SOURCE MATERIAL »
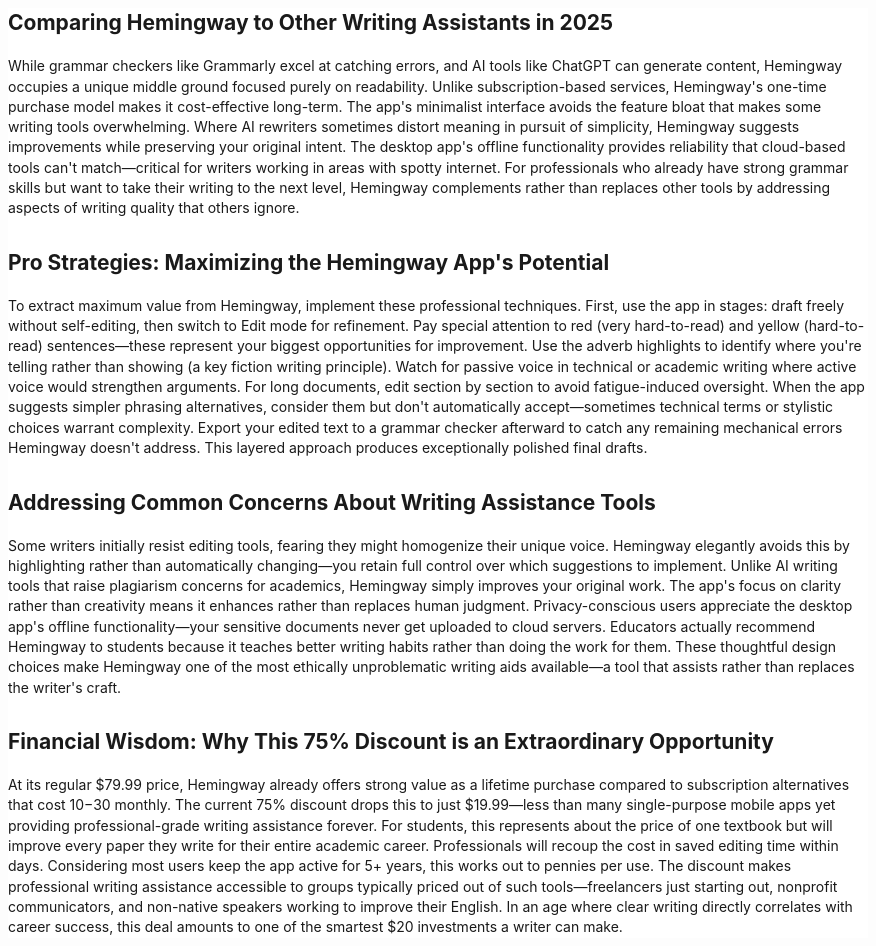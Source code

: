 ## **Comparing Hemingway to Other Writing Assistants in 2025**

While grammar checkers like Grammarly excel at catching errors, and AI tools like ChatGPT can generate content, Hemingway occupies a unique middle ground focused purely on readability. Unlike subscription-based services, Hemingway's one-time purchase model makes it cost-effective long-term. The app's minimalist interface avoids the feature bloat that makes some writing tools overwhelming. Where AI rewriters sometimes distort meaning in pursuit of simplicity, Hemingway suggests improvements while preserving your original intent. The desktop app's offline functionality provides reliability that cloud-based tools can't match—critical for writers working in areas with spotty internet. For professionals who already have strong grammar skills but want to take their writing to the next level, Hemingway complements rather than replaces other tools by addressing aspects of writing quality that others ignore.

## **Pro Strategies: Maximizing the Hemingway App's Potential**

To extract maximum value from Hemingway, implement these professional techniques. First, use the app in stages: draft freely without self-editing, then switch to Edit mode for refinement. Pay special attention to red (very hard-to-read) and yellow (hard-to-read) sentences—these represent your biggest opportunities for improvement. Use the adverb highlights to identify where you're telling rather than showing (a key fiction writing principle). Watch for passive voice in technical or academic writing where active voice would strengthen arguments. For long documents, edit section by section to avoid fatigue-induced oversight. When the app suggests simpler phrasing alternatives, consider them but don't automatically accept—sometimes technical terms or stylistic choices warrant complexity. Export your edited text to a grammar checker afterward to catch any remaining mechanical errors Hemingway doesn't address. This layered approach produces exceptionally polished final drafts.

## **Addressing Common Concerns About Writing Assistance Tools**

Some writers initially resist editing tools, fearing they might homogenize their unique voice. Hemingway elegantly avoids this by highlighting rather than automatically changing—you retain full control over which suggestions to implement. Unlike AI writing tools that raise plagiarism concerns for academics, Hemingway simply improves your original work. The app's focus on clarity rather than creativity means it enhances rather than replaces human judgment. Privacy-conscious users appreciate the desktop app's offline functionality—your sensitive documents never get uploaded to cloud servers. Educators actually recommend Hemingway to students because it teaches better writing habits rather than doing the work for them. These thoughtful design choices make Hemingway one of the most ethically unproblematic writing aids available—a tool that assists rather than replaces the writer's craft.

## **Financial Wisdom: Why This 75% Discount is an Extraordinary Opportunity**

At its regular $79.99 price, Hemingway already offers strong value as a lifetime purchase compared to subscription alternatives that cost $10-$30 monthly. The current 75% discount drops this to just $19.99—less than many single-purpose mobile apps yet providing professional-grade writing assistance forever. For students, this represents about the price of one textbook but will improve every paper they write for their entire academic career. Professionals will recoup the cost in saved editing time within days. Considering most users keep the app active for 5+ years, this works out to pennies per use. The discount makes professional writing assistance accessible to groups typically priced out of such tools—freelancers just starting out, nonprofit communicators, and non-native speakers working to improve their English. In an age where clear writing directly correlates with career success, this deal amounts to one of the smartest $20 investments a writer can make.

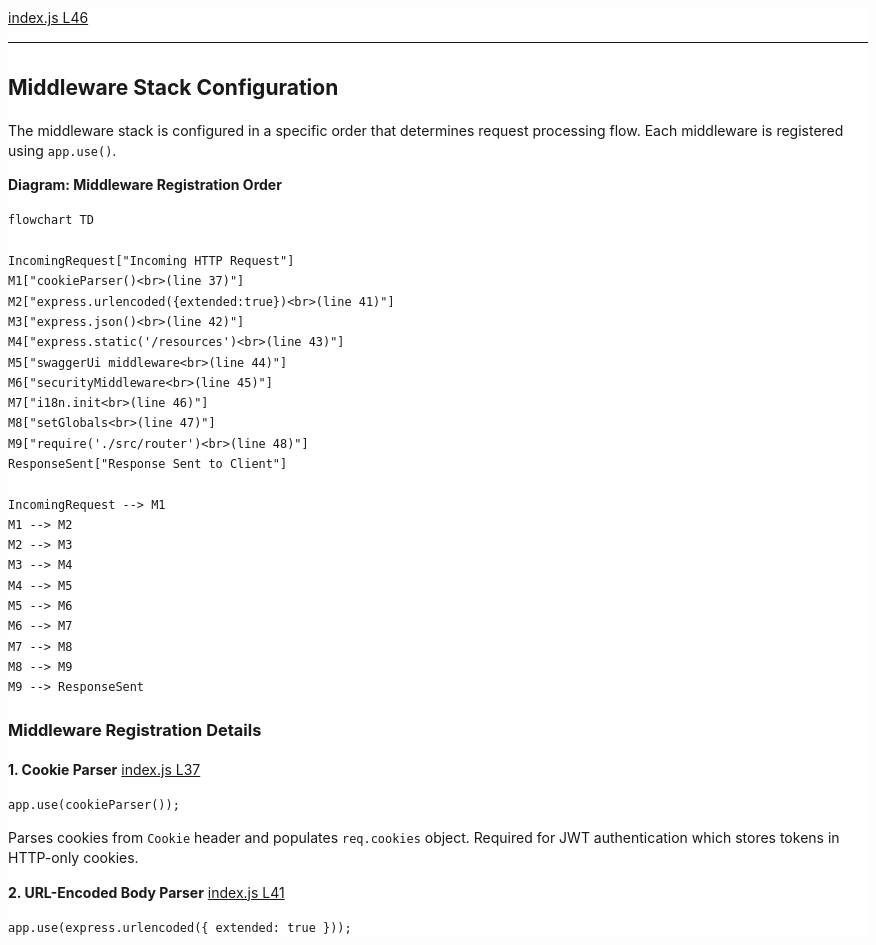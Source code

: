  [index.js L46](https://github.com/moichuelo/registro/blob/544abbcc/index.js#L46-L46)

---

## Middleware Stack Configuration

The middleware stack is configured in a specific order that determines request processing flow. Each middleware is registered using `app.use()`.

**Diagram: Middleware Registration Order**

```mermaid
flowchart TD

IncomingRequest["Incoming HTTP Request"]
M1["cookieParser()<br>(line 37)"]
M2["express.urlencoded({extended:true})<br>(line 41)"]
M3["express.json()<br>(line 42)"]
M4["express.static('/resources')<br>(line 43)"]
M5["swaggerUi middleware<br>(line 44)"]
M6["securityMiddleware<br>(line 45)"]
M7["i18n.init<br>(line 46)"]
M8["setGlobals<br>(line 47)"]
M9["require('./src/router')<br>(line 48)"]
ResponseSent["Response Sent to Client"]

IncomingRequest --> M1
M1 --> M2
M2 --> M3
M3 --> M4
M4 --> M5
M5 --> M6
M6 --> M7
M7 --> M8
M8 --> M9
M9 --> ResponseSent
```

### Middleware Registration Details

**1. Cookie Parser** [index.js L37](https://github.com/moichuelo/registro/blob/544abbcc/index.js#L37-L37)

```
app.use(cookieParser());
```

Parses cookies from `Cookie` header and populates `req.cookies` object. Required for JWT authentication which stores tokens in HTTP-only cookies.

**2. URL-Encoded Body Parser** [index.js L41](https://github.com/moichuelo/registro/blob/544abbcc/index.js#L41-L41)

```
app.use(express.urlencoded({ extended: true }));
```
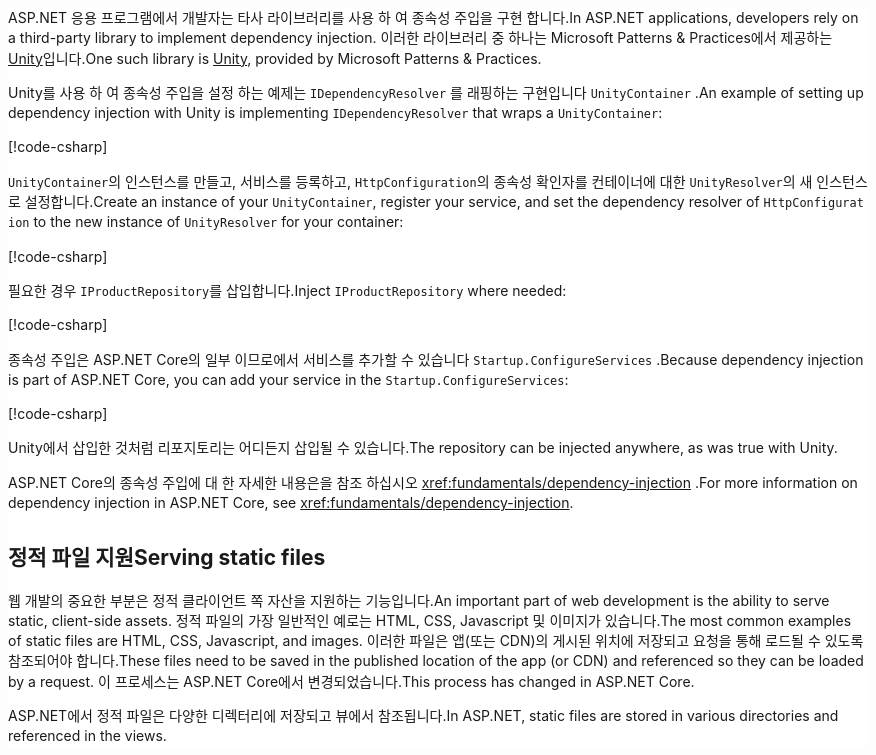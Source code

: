 <span data-ttu-id="7b0a2-172">ASP.NET 응용 프로그램에서 개발자는 타사 라이브러리를 사용 하 여 종속성 주입을 구현 합니다.</span><span class="sxs-lookup"><span data-stu-id="7b0a2-172">In ASP.NET applications, developers rely on a third-party library to implement dependency injection.</span></span> <span data-ttu-id="7b0a2-173">이러한 라이브러리 중 하나는 Microsoft Patterns & Practices에서 제공하는 [Unity](https://github.com/unitycontainer/unity)입니다.</span><span class="sxs-lookup"><span data-stu-id="7b0a2-173">One such library is [Unity](https://github.com/unitycontainer/unity), provided by Microsoft Patterns & Practices.</span></span>

<span data-ttu-id="7b0a2-174">Unity를 사용 하 여 종속성 주입을 설정 하는 예제는 `IDependencyResolver` 를 래핑하는 구현입니다 `UnityContainer` .</span><span class="sxs-lookup"><span data-stu-id="7b0a2-174">An example of setting up dependency injection with Unity is implementing `IDependencyResolver` that wraps a `UnityContainer`:</span></span>

[!code-csharp[](samples/sample8.cs)]

<span data-ttu-id="7b0a2-175">`UnityContainer`의 인스턴스를 만들고, 서비스를 등록하고, `HttpConfiguration`의 종속성 확인자를 컨테이너에 대한 `UnityResolver`의 새 인스턴스로 설정합니다.</span><span class="sxs-lookup"><span data-stu-id="7b0a2-175">Create an instance of your `UnityContainer`, register your service, and set the dependency resolver of `HttpConfiguration` to the new instance of `UnityResolver` for your container:</span></span>

[!code-csharp[](samples/sample9.cs)]

<span data-ttu-id="7b0a2-176">필요한 경우 `IProductRepository`를 삽입합니다.</span><span class="sxs-lookup"><span data-stu-id="7b0a2-176">Inject `IProductRepository` where needed:</span></span>

[!code-csharp[](samples/sample5.cs)]

<span data-ttu-id="7b0a2-177">종속성 주입은 ASP.NET Core의 일부 이므로에서 서비스를 추가할 수 있습니다 `Startup.ConfigureServices` .</span><span class="sxs-lookup"><span data-stu-id="7b0a2-177">Because dependency injection is part of ASP.NET Core, you can add your service in the `Startup.ConfigureServices`:</span></span>

[!code-csharp[](samples/configure-services.cs)]

<span data-ttu-id="7b0a2-178">Unity에서 삽입한 것처럼 리포지토리는 어디든지 삽입될 수 있습니다.</span><span class="sxs-lookup"><span data-stu-id="7b0a2-178">The repository can be injected anywhere, as was true with Unity.</span></span>

<span data-ttu-id="7b0a2-179">ASP.NET Core의 종속성 주입에 대 한 자세한 내용은을 참조 하십시오 <xref:fundamentals/dependency-injection> .</span><span class="sxs-lookup"><span data-stu-id="7b0a2-179">For more information on dependency injection in ASP.NET Core, see <xref:fundamentals/dependency-injection>.</span></span>

## <a name="serving-static-files"></a><span data-ttu-id="7b0a2-180">정적 파일 지원</span><span class="sxs-lookup"><span data-stu-id="7b0a2-180">Serving static files</span></span>

<span data-ttu-id="7b0a2-181">웹 개발의 중요한 부분은 정적 클라이언트 쪽 자산을 지원하는 기능입니다.</span><span class="sxs-lookup"><span data-stu-id="7b0a2-181">An important part of web development is the ability to serve static, client-side assets.</span></span> <span data-ttu-id="7b0a2-182">정적 파일의 가장 일반적인 예로는 HTML, CSS, Javascript 및 이미지가 있습니다.</span><span class="sxs-lookup"><span data-stu-id="7b0a2-182">The most common examples of static files are HTML, CSS, Javascript, and images.</span></span> <span data-ttu-id="7b0a2-183">이러한 파일은 앱(또는 CDN)의 게시된 위치에 저장되고 요청을 통해 로드될 수 있도록 참조되어야 합니다.</span><span class="sxs-lookup"><span data-stu-id="7b0a2-183">These files need to be saved in the published location of the app (or CDN) and referenced so they can be loaded by a request.</span></span> <span data-ttu-id="7b0a2-184">이 프로세스는 ASP.NET Core에서 변경되었습니다.</span><span class="sxs-lookup"><span data-stu-id="7b0a2-184">This process has changed in ASP.NET Core.</span></span>

<span data-ttu-id="7b0a2-185">ASP.NET에서 정적 파일은 다양한 디렉터리에 저장되고 뷰에서 참조됩니다.</span><span class="sxs-lookup"><span data-stu-id="7b0a2-185">In ASP.NET, static files are stored in various directories and referenced in the views.</span></span>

WHAT YOU WILL DO » Copy out nothing but the lines from the beginning of the records through the one that contains "## **Addressing Common". Skip the pictures.

RESULT »
Source code

: ## **Comparing Hemingway to Other Writing Assistants in 2025**

While grammar checkers like Grammarly excel at catching errors, and AI tools like ChatGPT can generate content, Hemingway occupies a unique middle ground focused purely on readability. Unlike subscription-based services, Hemingway's one-time purchase model makes it cost-effective long-term. The app's minimalist interface avoids the feature bloat that makes some writing tools overwhelming. Where AI rewriters sometimes distort meaning in pursuit of simplicity, Hemingway suggests improvements while preserving your original intent. The desktop app's offline functionality provides reliability that cloud-based tools can't match—critical for writers working in areas with spotty internet. For professionals who already have strong grammar skills but want to take their writing to the next level, Hemingway complements rather than replaces other tools by addressing aspects of writing quality that others ignore.

## **Pro Strategies: Maximizing the Hemingway App's Potential**

To extract maximum value from Hemingway, implement these professional techniques. First, use the app in stages: draft freely without self-editing, then switch to Edit mode for refinement. Pay special attention to red (very hard-to-read) and yellow (hard-to-read) sentences—these represent your biggest opportunities for improvement. Use the adverb highlights to identify where you're telling rather than showing (a key fiction writing principle). Watch for passive voice in technical or academic writing where active voice would strengthen arguments. For long documents, edit section by section to avoid fatigue-induced oversight. When the app suggests simpler phrasing alternatives, consider them but don't automatically accept—sometimes technical terms or stylistic choices warrant complexity. Export your edited text to a grammar checker afterward to catch any remaining mechanical errors Hemingway doesn't address. This layered approach produces exceptionally polished final drafts.

## **Addressing Common Concerns About Writing Assistance Tools**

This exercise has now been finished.